2. 施設登録、輸出事業者登録、輸出に必要な書類等(輸出者側で必要な手続き)

調査時点:2025年1月

原産地証明書(日スイスEPA)

日本・スイス経済連携協定(日スイスEPA)に基づく特恵税率の適用を受けるためには、スイスに輸出する当該製品の原産地が日本であることを証明する原産地証明書が必要となります。日スイスEPAでは、政府が発給機関として指名した日本商工会議所が当該製品の原産性を判定して発給する第三者証明制度に加え、経済産業省の認定を受けた認定輸出者が発行する自己証明制度があり、いずれを利用するかは輸出者が選択できます。自己証明制度の場合は、自ら作成したインボイスなどの商業上の書類に輸出貨物が原産品である旨の申告を記入したうえで、当該インボイスなどを輸入国に提出することにより、EPAの特恵待遇を得ることができます。詳細は、JETROの「EPA活用マニュアル(日本スイスEPA版)」や税関ウェブサイト「原産地規則ポータル」で確認することができます。

混合食品の輸出に必要な書類

HSコード2103に分類される一部の調味料は混合食品規制の対象となる可能性があります。日本からスイスに輸出する調味料が混合食品に該当する場合は、原則、国境獣医管理(検疫)の対象となり、次の書類が必要となります。検疫の対象および免除となる混合食品については、「輸入手続き」の「3.輸入時の検査・検疫」の中の「検査・検疫」の項を参照してください。

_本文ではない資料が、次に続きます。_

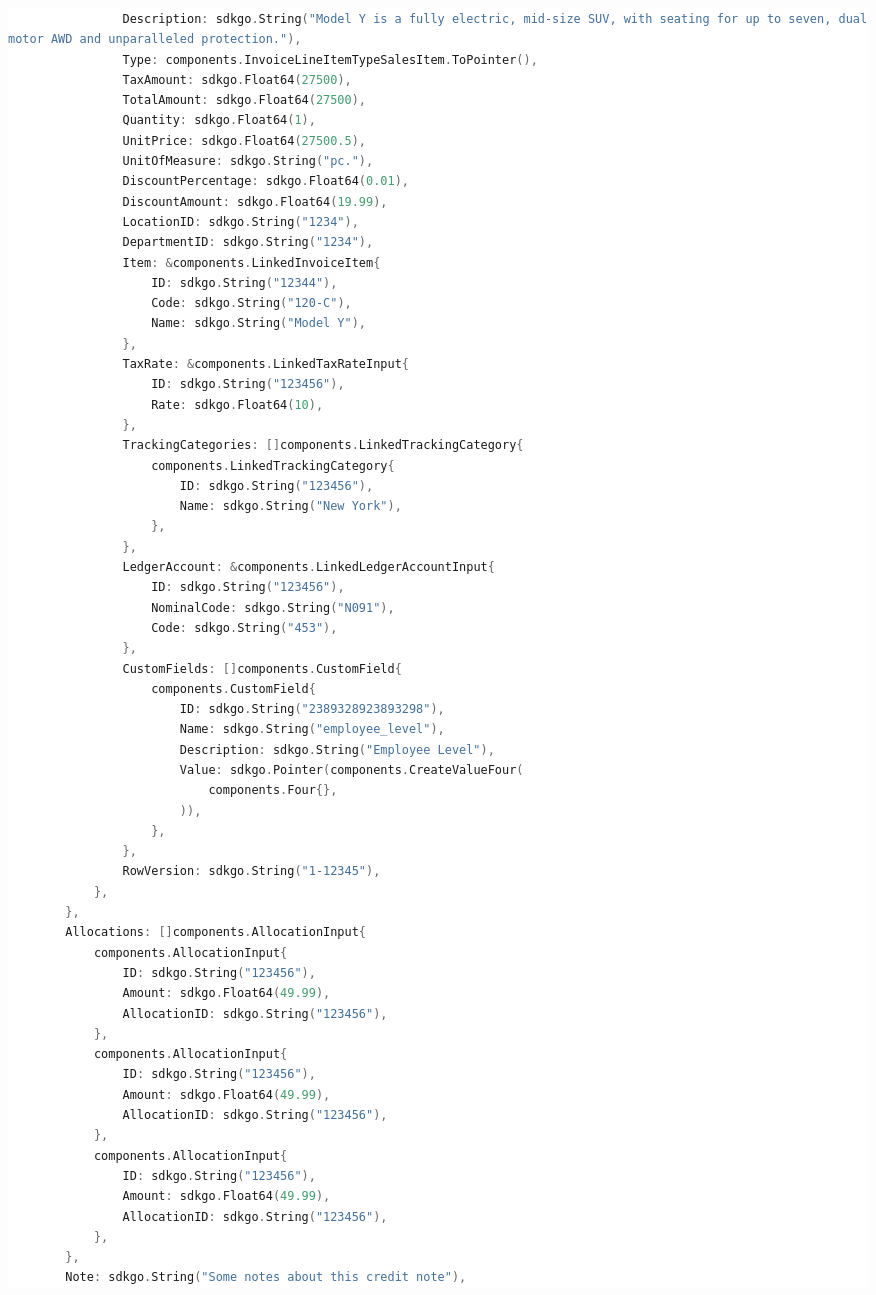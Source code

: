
 ```go
                Description: sdkgo.String("Model Y is a fully electric, mid-size SUV, with seating for up to seven, dual motor AWD and unparalleled protection."),
                Type: components.InvoiceLineItemTypeSalesItem.ToPointer(),
                TaxAmount: sdkgo.Float64(27500),
                TotalAmount: sdkgo.Float64(27500),
                Quantity: sdkgo.Float64(1),
                UnitPrice: sdkgo.Float64(27500.5),
                UnitOfMeasure: sdkgo.String("pc."),
                DiscountPercentage: sdkgo.Float64(0.01),
                DiscountAmount: sdkgo.Float64(19.99),
                LocationID: sdkgo.String("1234"),
                DepartmentID: sdkgo.String("1234"),
                Item: &components.LinkedInvoiceItem{
                    ID: sdkgo.String("12344"),
                    Code: sdkgo.String("120-C"),
                    Name: sdkgo.String("Model Y"),
                },
                TaxRate: &components.LinkedTaxRateInput{
                    ID: sdkgo.String("123456"),
                    Rate: sdkgo.Float64(10),
                },
                TrackingCategories: []components.LinkedTrackingCategory{
                    components.LinkedTrackingCategory{
                        ID: sdkgo.String("123456"),
                        Name: sdkgo.String("New York"),
                    },
                },
                LedgerAccount: &components.LinkedLedgerAccountInput{
                    ID: sdkgo.String("123456"),
                    NominalCode: sdkgo.String("N091"),
                    Code: sdkgo.String("453"),
                },
                CustomFields: []components.CustomField{
                    components.CustomField{
                        ID: sdkgo.String("2389328923893298"),
                        Name: sdkgo.String("employee_level"),
                        Description: sdkgo.String("Employee Level"),
                        Value: sdkgo.Pointer(components.CreateValueFour(
                            components.Four{},
                        )),
                    },
                },
                RowVersion: sdkgo.String("1-12345"),
            },
        },
        Allocations: []components.AllocationInput{
            components.AllocationInput{
                ID: sdkgo.String("123456"),
                Amount: sdkgo.Float64(49.99),
                AllocationID: sdkgo.String("123456"),
            },
            components.AllocationInput{
                ID: sdkgo.String("123456"),
                Amount: sdkgo.Float64(49.99),
                AllocationID: sdkgo.String("123456"),
            },
            components.AllocationInput{
                ID: sdkgo.String("123456"),
                Amount: sdkgo.Float64(49.99),
                AllocationID: sdkgo.String("123456"),
            },
        },
        Note: sdkgo.String("Some notes about this credit note"),
```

  • 共通衛生入域文書(CHED:Common Healthy Entry Document)
  • 公的証明書(Official Certificate):衛生証明書または輸出検疫証明書
  • 自己宣誓書(Private Attestation)

共通衛生入域⽂書(CHED)は、スイスとEUの国境管理所での貨物申告で使われ、検査・検疫の結果とそれに基づく国境獣医サービスの措置決定が記録されます。CHEDは輸入者が作成し、検疫が完了したことを示す証拠としてCHEDに記載された仕向国まで添付します。

混合食品は、温度管理が必要かどうか、または原材料に肉製品を含むかどうかによって次の3つに分類されます。輸出する製品がカテゴリー1またはカテゴリー2に分類される場合は公的証明書の添付が求められます。

  • カテゴリー1:温度管理が必要なもの
  • カテゴリー2:温度管理が不要で、かつ動物性加工済原料として肉製品(または初乳由来原料)を含むもの
  • カテゴリー3:温度管理が不要で、かつ原材料に肉製品(または初乳由来原料)以外の動物性加工済原料を含むもの(カテゴリー2の混合食品以外のもの)

「肉製品」には、エキスや肉濃縮物、肉粉を含みますが、肉を原料とするゼラチン、コラーゲン、高度精製製品は含みません。また、EU法では「肉製品」と並んで「初乳」にも言及されていますが、日本では、厚生労働省の省令により分娩後5日以内の乳は搾取してはならないことが定められていることから、公的証明書に関する農林水産省の資料には含まれていません。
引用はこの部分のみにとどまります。